Dataset entries
● ● ● ● ●

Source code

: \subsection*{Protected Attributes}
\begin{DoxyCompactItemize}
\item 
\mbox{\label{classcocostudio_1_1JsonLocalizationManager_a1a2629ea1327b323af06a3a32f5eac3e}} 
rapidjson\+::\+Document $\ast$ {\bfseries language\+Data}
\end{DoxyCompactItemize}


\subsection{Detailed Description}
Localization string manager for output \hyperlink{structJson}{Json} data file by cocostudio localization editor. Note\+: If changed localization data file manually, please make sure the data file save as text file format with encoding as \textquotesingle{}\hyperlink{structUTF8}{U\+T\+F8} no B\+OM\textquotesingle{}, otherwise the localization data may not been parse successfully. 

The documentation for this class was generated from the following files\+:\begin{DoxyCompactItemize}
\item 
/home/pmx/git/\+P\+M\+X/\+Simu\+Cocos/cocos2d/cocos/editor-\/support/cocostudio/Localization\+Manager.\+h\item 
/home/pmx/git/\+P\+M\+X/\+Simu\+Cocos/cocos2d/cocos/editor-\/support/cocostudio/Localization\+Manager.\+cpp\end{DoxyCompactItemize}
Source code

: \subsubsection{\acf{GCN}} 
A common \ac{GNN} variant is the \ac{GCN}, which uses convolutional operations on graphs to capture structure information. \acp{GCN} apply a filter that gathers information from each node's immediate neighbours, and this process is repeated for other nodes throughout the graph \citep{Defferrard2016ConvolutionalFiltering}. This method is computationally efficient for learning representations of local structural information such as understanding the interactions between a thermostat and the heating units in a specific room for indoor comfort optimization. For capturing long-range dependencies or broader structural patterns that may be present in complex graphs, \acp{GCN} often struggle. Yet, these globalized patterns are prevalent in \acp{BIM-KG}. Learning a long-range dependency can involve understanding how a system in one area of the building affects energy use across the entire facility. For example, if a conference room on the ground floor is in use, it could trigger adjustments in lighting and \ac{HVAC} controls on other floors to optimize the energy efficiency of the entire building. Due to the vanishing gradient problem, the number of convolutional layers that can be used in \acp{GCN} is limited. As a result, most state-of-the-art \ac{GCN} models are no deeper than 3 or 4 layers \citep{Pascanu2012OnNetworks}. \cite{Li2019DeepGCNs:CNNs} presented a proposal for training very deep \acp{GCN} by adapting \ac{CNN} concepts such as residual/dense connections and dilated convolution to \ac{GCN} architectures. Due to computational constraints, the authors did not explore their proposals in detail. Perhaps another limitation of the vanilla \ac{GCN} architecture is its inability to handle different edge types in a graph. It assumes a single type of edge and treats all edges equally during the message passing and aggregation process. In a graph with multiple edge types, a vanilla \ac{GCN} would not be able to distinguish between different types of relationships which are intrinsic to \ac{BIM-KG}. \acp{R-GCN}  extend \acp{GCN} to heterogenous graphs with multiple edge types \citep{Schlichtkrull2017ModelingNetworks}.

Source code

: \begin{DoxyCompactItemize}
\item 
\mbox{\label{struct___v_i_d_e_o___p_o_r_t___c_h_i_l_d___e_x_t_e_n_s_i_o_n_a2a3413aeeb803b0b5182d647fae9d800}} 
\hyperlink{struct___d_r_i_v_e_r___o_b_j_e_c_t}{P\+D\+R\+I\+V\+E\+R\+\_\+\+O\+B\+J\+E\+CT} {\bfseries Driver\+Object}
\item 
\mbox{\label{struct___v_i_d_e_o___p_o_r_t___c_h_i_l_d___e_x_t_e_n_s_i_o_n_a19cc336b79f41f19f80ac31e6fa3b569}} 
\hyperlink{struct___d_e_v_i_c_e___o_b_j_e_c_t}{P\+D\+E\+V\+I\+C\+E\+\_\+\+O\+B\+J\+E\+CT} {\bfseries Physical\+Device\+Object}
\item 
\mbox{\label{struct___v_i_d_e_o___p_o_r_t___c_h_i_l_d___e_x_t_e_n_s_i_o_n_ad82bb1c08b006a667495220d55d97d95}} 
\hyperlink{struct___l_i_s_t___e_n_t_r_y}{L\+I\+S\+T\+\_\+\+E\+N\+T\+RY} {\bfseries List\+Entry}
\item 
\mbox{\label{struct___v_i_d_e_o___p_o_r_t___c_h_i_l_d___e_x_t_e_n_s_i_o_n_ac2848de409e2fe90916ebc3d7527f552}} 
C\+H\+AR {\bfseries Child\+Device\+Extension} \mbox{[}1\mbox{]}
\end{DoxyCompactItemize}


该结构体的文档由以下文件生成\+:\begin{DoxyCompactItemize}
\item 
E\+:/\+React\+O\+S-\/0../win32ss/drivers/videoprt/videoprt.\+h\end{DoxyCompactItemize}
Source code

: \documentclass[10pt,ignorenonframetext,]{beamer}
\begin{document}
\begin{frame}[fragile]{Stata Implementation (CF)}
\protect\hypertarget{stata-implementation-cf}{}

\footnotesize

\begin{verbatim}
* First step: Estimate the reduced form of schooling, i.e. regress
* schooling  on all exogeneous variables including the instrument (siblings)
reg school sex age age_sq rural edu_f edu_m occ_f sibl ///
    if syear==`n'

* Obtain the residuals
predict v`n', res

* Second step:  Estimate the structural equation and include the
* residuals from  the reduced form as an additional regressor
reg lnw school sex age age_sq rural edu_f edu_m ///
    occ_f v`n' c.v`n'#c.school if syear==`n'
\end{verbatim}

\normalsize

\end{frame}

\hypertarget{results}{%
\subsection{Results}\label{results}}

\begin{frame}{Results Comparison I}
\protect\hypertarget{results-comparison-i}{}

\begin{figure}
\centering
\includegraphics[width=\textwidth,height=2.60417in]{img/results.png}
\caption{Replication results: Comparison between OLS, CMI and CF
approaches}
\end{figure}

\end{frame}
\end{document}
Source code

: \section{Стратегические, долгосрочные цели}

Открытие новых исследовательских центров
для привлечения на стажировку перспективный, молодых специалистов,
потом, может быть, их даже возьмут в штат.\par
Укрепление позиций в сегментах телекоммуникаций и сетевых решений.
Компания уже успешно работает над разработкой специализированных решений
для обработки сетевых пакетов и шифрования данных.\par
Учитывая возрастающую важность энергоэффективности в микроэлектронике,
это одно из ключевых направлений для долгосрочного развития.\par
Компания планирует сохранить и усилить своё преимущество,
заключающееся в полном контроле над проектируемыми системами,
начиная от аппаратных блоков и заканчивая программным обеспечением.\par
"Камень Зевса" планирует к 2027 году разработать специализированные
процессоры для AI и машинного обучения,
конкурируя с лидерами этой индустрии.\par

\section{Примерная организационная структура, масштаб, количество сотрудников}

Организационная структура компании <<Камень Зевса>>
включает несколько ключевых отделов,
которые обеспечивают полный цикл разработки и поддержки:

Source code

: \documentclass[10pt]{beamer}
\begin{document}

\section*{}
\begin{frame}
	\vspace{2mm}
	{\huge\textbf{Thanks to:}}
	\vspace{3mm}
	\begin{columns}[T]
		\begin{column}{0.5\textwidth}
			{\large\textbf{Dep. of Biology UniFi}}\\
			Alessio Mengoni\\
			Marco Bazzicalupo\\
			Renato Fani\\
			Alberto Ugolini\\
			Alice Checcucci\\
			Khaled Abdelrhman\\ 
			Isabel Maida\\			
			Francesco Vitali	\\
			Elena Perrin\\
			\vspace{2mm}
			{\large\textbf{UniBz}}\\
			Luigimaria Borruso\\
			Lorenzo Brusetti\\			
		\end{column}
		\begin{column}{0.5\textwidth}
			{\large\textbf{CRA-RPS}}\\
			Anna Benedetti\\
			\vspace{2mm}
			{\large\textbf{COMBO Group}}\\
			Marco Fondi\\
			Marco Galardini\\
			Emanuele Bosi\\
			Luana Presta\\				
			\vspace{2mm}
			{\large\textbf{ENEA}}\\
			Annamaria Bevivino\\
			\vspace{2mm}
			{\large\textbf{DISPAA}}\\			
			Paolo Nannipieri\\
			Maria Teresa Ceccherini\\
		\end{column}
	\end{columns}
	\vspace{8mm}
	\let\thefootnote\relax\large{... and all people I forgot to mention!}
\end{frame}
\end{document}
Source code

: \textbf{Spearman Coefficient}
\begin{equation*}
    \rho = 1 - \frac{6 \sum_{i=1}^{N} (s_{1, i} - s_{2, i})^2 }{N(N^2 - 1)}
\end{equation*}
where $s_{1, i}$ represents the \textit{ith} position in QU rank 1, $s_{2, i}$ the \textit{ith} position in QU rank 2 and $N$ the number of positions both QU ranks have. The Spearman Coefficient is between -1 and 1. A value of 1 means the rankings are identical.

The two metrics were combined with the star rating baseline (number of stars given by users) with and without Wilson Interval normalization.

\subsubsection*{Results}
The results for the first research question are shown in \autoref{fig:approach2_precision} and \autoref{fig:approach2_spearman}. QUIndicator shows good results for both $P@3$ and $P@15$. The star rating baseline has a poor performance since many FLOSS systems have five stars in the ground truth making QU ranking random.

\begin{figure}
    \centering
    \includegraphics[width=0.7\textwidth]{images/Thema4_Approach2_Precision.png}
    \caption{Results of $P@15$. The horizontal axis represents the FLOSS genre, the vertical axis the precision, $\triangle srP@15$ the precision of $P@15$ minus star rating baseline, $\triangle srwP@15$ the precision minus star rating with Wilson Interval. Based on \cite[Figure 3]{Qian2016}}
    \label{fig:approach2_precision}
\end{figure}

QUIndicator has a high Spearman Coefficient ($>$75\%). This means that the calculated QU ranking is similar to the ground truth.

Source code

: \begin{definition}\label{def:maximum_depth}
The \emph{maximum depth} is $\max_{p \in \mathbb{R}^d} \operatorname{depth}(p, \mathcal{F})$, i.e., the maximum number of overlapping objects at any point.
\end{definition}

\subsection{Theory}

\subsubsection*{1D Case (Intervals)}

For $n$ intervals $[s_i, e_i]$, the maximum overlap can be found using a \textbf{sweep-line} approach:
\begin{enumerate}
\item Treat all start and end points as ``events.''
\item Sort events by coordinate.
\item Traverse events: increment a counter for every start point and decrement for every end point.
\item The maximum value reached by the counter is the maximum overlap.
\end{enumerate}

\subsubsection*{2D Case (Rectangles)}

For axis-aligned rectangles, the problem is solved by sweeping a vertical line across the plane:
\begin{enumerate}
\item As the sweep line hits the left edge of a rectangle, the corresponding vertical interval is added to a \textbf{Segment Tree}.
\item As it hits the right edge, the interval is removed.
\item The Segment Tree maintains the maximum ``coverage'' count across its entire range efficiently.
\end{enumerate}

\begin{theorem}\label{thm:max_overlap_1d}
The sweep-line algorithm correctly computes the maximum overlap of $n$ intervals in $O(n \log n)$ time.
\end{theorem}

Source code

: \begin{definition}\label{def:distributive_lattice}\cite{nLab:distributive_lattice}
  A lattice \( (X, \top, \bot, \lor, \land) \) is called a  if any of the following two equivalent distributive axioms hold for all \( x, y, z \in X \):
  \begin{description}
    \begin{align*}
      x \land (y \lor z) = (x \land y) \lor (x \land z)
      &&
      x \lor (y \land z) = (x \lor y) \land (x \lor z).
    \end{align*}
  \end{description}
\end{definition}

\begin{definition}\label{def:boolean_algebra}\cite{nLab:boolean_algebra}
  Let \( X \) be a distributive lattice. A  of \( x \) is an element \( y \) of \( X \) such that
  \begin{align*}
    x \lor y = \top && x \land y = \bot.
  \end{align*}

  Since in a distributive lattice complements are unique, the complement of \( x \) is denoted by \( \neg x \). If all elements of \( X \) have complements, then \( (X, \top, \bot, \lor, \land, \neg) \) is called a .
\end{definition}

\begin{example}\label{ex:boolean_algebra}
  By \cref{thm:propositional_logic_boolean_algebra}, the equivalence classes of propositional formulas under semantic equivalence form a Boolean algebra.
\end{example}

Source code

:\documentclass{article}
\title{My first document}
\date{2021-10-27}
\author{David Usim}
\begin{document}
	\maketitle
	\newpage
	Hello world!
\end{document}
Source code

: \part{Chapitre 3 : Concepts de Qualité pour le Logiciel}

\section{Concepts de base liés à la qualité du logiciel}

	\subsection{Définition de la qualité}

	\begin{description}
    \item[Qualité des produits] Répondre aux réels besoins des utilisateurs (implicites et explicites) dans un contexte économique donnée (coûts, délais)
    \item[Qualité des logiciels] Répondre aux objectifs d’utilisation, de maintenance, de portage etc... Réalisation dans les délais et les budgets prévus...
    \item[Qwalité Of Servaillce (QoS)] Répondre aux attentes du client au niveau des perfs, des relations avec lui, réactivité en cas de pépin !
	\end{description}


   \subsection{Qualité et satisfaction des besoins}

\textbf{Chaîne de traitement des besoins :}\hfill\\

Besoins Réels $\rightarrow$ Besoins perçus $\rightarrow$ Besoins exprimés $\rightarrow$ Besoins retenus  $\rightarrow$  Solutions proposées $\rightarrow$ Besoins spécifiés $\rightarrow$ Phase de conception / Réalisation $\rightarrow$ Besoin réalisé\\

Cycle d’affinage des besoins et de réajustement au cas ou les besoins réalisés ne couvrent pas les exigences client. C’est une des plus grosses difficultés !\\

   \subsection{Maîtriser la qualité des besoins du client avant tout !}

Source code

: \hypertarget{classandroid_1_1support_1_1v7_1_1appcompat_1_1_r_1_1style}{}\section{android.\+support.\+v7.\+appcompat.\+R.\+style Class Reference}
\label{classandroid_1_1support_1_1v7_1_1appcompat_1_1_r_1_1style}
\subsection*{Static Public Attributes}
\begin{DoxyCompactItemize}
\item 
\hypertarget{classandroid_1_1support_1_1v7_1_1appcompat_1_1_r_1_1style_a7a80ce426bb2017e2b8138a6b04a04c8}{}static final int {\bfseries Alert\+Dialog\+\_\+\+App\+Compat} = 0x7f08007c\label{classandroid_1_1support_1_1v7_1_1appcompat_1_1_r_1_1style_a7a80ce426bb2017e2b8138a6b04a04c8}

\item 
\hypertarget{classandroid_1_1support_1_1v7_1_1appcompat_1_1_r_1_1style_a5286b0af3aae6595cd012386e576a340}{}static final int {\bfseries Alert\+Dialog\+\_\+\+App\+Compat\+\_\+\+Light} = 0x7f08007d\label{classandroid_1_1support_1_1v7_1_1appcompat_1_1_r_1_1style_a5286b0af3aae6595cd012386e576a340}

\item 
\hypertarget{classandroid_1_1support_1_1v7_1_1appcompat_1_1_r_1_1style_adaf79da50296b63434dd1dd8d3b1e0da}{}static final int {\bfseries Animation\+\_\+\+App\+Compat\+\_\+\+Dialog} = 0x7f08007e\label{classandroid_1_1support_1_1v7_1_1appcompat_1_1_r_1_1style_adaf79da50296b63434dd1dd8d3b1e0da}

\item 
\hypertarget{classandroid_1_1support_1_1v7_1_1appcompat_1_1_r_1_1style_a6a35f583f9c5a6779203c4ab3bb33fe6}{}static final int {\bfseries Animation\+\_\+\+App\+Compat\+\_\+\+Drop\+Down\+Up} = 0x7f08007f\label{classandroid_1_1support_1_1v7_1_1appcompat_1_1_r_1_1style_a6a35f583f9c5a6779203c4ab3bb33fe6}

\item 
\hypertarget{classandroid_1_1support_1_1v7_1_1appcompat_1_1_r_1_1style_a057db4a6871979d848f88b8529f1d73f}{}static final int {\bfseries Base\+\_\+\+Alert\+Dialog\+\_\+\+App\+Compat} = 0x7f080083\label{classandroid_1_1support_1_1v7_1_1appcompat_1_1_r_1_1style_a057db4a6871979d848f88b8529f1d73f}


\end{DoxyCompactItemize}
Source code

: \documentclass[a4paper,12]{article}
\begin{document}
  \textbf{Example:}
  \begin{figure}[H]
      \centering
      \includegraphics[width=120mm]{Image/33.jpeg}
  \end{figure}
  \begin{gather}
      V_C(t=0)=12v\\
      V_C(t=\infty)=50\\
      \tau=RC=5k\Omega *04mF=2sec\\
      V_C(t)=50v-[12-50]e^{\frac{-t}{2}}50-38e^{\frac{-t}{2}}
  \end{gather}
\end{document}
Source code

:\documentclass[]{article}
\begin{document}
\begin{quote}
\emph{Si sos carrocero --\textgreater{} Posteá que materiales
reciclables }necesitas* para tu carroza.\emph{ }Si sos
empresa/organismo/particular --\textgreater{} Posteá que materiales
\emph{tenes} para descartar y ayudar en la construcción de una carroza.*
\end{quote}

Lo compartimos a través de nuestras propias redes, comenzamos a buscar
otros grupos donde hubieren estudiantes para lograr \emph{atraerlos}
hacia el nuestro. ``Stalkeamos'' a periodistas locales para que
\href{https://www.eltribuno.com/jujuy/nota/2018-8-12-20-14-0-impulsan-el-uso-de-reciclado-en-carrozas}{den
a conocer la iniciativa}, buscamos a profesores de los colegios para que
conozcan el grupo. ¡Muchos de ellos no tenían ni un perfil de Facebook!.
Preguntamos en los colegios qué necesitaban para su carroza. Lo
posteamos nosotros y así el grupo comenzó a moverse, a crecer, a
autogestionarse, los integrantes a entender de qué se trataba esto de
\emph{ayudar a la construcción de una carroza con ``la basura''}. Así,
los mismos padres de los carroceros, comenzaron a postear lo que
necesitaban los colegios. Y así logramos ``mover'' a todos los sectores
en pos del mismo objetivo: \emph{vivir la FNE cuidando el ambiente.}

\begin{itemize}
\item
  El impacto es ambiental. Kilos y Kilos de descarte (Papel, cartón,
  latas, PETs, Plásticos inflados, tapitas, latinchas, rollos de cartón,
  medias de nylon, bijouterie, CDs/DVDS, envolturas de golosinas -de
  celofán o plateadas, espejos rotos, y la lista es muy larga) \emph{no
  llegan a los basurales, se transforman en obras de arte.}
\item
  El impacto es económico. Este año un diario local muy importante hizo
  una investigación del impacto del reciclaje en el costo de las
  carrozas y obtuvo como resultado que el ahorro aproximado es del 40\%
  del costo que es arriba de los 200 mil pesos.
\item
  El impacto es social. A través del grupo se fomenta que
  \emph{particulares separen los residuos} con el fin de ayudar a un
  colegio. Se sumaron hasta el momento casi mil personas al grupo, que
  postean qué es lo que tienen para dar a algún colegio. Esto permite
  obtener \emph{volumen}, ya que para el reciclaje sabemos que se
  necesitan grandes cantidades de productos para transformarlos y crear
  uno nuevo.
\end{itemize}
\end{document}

● ● ● ● ●

▸ WORK INSTRUCTIONS: Word search in the records above: please count the lines holding "Estimate" and state the count alone.

▸ EXPECTED ANSWER: 2